- _WHAT THE TASK ASKS_
Your task is to work out how many lines in the data include the word "anticipated". Reply with the number alone.

- _DATA PROVIDED_

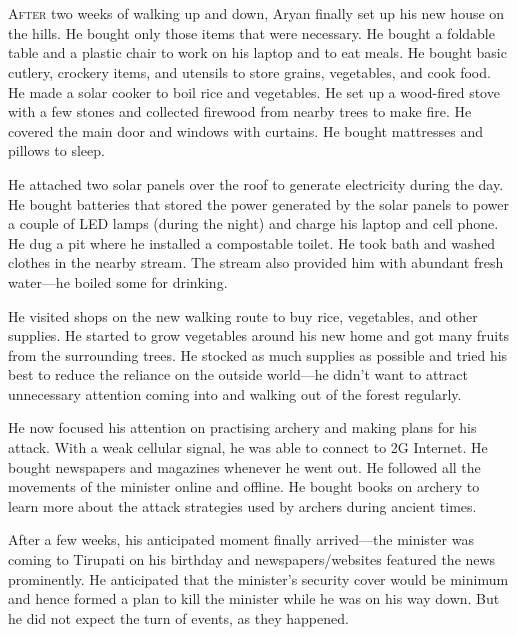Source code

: \chapter{}

\lettrine{A}{fter} two weeks of walking up and down, Aryan finally set up his new house on
the hills. He bought only those items that were necessary. He bought a foldable
table and a plastic chair to work on his laptop and to eat meals. He bought
basic cutlery, crockery items, and utensils to store grains, vegetables, and
cook food. He made a solar cooker to boil rice and vegetables. He set up a
wood-fired stove with a few stones and collected firewood from nearby trees to
make fire. He covered the main door and windows with curtains. He bought
mattresses and pillows to sleep.

He attached two solar panels over the roof to generate electricity during the
day. He bought batteries that stored the power generated by the solar panels to
power a couple of LED lamps (during the night) and charge his laptop and cell
phone. He dug a pit where he installed a compostable toilet. He took bath and
washed clothes in the nearby stream. The stream also provided him with abundant
fresh water—he boiled some for drinking.

He visited shops on the new walking route to buy rice, vegetables, and other
supplies. He started to grow vegetables around his new home and got many fruits
from the surrounding trees. He stocked as much supplies as possible and tried his
best to reduce the reliance on the outside world—he didn't want to attract
unnecessary attention coming into and walking out of the forest regularly.

He now focused his attention on practising archery and making plans for his
attack. With a weak cellular signal, he was able to connect to 2G Internet. He
bought newspapers and magazines whenever he went out. He followed all the
movements of the minister online and offline. He bought books on archery to
learn more about the attack strategies used by archers during ancient times.

After a few weeks, his anticipated moment finally arrived—the minister was
coming to Tirupati on his birthday and newspapers/websites featured the news
prominently. He anticipated that the minister's security cover would be minimum
and hence formed a plan to kill the minister while he was on his way down. But
he did not expect the turn of events, as they happened.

- _RESULT OF THE TASK_
2